The investigation has been “released” by the IIO, and now the RCMP and BC Coroners Service continue to investigate.
B.C. Coroners Service spokesperson: Public inquest possible
B.C. Coroners Service spokesperson Barb McLintock said they will continue to investigate the incident, saying it was too early to say how long the investigation would take.
She said the investigation will look at the entire incident, from Golden to Revelstoke, to find out more.
She said one of the findings they would seek to would be to determine if this was an instance of an “in custody” death. She said she had seen the IIO’s statement from Oct. 28, which said Thunderblanket had fled from a roadblock east of Revelstoke.
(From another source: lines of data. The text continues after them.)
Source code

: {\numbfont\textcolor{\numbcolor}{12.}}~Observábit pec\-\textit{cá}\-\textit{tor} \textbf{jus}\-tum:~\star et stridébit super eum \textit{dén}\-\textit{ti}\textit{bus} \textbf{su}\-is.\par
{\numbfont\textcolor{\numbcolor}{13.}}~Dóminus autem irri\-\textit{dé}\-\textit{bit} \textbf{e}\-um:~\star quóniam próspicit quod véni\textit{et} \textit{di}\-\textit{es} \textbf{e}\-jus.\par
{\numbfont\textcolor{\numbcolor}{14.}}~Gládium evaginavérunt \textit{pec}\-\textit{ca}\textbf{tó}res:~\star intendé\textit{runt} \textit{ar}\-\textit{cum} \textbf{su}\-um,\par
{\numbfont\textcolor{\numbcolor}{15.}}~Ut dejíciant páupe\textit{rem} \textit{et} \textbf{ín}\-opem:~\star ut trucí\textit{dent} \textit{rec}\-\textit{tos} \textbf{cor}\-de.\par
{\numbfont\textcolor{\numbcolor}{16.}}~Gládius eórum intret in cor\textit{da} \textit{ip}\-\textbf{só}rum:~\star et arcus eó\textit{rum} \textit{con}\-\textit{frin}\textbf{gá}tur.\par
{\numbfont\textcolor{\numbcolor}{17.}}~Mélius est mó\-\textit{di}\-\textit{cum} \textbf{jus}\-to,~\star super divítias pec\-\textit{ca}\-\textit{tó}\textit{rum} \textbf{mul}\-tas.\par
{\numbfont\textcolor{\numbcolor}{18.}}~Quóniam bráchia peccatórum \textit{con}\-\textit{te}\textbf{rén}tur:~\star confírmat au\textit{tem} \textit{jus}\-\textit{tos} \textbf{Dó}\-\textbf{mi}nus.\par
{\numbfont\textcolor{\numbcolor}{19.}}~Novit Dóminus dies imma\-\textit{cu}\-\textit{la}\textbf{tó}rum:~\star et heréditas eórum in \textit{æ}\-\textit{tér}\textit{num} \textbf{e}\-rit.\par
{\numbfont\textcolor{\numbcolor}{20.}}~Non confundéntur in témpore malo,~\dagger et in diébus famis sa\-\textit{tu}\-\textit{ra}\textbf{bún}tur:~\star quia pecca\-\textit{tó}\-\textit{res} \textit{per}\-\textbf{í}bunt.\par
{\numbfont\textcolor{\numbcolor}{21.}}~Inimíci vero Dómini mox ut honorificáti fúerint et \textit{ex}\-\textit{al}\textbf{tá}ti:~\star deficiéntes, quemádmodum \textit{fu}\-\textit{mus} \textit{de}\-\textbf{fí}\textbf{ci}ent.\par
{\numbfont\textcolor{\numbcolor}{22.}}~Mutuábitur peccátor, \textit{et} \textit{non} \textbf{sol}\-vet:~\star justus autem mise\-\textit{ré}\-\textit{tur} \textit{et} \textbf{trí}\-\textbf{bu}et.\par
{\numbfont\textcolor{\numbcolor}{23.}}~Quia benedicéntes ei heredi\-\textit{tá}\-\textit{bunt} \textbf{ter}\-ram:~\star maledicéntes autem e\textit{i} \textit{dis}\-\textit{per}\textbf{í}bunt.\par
However, she said the issue of whether Thunderblanket was in custody will be part of the B.C. Coroners Service investigation.
“Sometimes there is a thin line when you are looking at pursuits from a legal point of view,” McLintock said. “It may end up going to a public inquest, but it’s too early to say.”
The B.C. Coroners Service investigates unnatural, sudden, unexpected or unexplained deaths. Their mandate is to improve public safety and to determine the cause of death and classify the death, but not to place blame.
The Revelstoke Mountaineer has contacted the Revelstoke RCMP for comment, but a police spokesperson was not immediately available.
At the time of the confrontation with B.C. RCMP, Thunderblanket was wanted in Saskatchewan for murder and attempted murder in a shooting incident on Oct. 10 that left Tami Frank dead and her sister Lacy seriously injured. Family members told local media that Thunderblanket was the estranged ex-boyfriend of Tami Frank.